I’ve removed the sixth value of the vector `q`

because there is a crash of `appellf1`

for this value:

```
q <- seq(0.1, 4, length.out = 10)
pB3(q[6], c, d, kappa, tau)
## Error in appell::appellf1(c, kappa, c + d - kappa, c + 1, -q, -q/tau, : f1conv: Computation not possible
```

It works with the option `userflag = 1`

:

Finally perhaps the option `userflag = 1`

is a better default value:

```
cdfValues <- sapply(q, function(x){
pB3(x, c, d, kappa, tau, userflag = 1)
})
plot(empirical_cdf, xlim = c(0,4))
points(q, cdfValues, pch=19)
```

# Application to the Bayesian binomial model

Consider the binomial statistical model parameterized by the odds ratio \(\phi\): \[ L(\phi \mid x) \propto \frac{\phi^x}{(1+\phi)^n}. \] Take a \(\mathcal{B}_3(c,d,\kappa,\tau)\) prior distribution on \(\phi\): \[ \pi(\phi) \propto \frac{\phi^{c-1}(1+\phi)^{-\kappa}} {\left(1+\frac{\phi}{\tau}\right)^{c+d-\kappa}} \] Then the posterior distribution on \(\phi\) is \(\mathcal{B}_3(c+x,d+n-x,\kappa+n,\tau)\).

# Application to the Bayesian “two Poisson samples” model

Consider the statistical model given by two independent observations \[ x \sim \mathcal{P}(\lambda S), \quad y\sim\mathcal{P}(\mu T) \] where \(S\) and \(T\) are known “sample sizes”. We parametrize the model by \(\mu\) and \(\phi := \frac{\lambda}{\mu}\).
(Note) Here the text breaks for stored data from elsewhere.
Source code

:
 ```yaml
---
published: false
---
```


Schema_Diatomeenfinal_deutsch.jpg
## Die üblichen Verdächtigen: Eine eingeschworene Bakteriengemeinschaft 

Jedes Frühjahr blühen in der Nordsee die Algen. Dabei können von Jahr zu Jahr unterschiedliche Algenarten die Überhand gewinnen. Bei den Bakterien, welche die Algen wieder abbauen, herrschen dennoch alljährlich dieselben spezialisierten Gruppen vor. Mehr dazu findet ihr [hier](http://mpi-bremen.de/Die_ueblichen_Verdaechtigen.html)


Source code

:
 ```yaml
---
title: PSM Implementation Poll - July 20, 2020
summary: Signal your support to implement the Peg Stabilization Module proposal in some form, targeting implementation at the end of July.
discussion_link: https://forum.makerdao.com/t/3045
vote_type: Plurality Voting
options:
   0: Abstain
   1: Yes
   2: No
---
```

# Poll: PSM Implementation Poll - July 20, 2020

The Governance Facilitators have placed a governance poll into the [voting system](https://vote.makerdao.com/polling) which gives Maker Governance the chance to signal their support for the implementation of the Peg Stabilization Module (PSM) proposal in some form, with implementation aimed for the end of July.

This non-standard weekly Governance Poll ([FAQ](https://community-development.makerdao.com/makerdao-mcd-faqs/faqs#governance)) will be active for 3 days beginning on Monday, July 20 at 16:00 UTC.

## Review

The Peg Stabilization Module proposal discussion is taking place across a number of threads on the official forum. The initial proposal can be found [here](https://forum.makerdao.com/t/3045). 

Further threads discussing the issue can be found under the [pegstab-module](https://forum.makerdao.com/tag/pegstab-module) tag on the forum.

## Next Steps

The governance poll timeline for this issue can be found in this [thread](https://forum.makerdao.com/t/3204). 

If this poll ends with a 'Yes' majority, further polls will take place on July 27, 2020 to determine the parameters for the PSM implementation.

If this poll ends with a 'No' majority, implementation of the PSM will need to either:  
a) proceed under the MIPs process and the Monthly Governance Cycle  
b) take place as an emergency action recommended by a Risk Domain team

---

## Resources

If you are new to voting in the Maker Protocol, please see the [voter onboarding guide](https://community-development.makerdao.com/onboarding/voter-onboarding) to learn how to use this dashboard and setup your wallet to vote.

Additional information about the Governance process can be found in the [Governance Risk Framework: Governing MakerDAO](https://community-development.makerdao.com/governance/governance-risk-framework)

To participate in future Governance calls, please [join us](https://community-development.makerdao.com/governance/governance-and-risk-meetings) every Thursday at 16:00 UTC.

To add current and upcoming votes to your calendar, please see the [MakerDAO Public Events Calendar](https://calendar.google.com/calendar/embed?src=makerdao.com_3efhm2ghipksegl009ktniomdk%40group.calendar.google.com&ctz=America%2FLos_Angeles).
Assigning a Gamma prior distribution \(\mathcal{G}{B}(a,b)\) on \(\mu\), it is not difficult to get \[
(\mu \mid \phi,x,y) \sim\mathcal{G}(a+x+y, b + \phi S + T).
\] In their paper *A Bayesian framework for the ratio of two Poisson rates in the context of vaccine efficacy trials* (2011), Laurent & Legrand derived the marginal likelihood on \(\phi\) in the case of the semi-conjuguate family of prior distributions. Their result holds as long as \(\mu\) and \(\phi\) are independent under the prior distribution, and this result is \[
\widetilde{L}(\phi \mid x,y) \propto
\frac{\phi^x}{{(1+\rho\phi)}^{a+x+y}}
\] where \(\rho = \frac{S}{T+b}\).

Now, let’s assign a \(\mathcal{B}'(c,d,\tau)\) prior distribution on \(\phi\). Then the posterior distribution on \(\phi\) is given by \[ \pi(\phi \mid x,y) \propto \pi(\phi) \widetilde{L}(\phi \mid x,y) \propto \frac{\phi^{c+x-1}(1+\rho\phi)^{-(a+x+y)}} {\left(1+\frac{\phi}{\tau}\right)^{c+d}}, \] and by noting that \(\frac{\phi}{\tau} = \frac{\rho\phi}{\rho\tau}\), we recognize the scaled \(\mathcal{B}_3\) distribution \[ (\phi \mid x,y) \sim \frac{1}{\rho} \times \mathcal{B}_3(c+x, a+d+y, a+x+y, \rho\tau). \] In particular, if \(\tau = \frac{1}{\rho} = \frac{T+b}{S}\), then we find \[ (\phi \mid x,y) \sim \mathcal{B}_2(c+x, a+d+y, \tau), \] and this is the situation of the semi-conjugate family studied by Laurent & Legrand.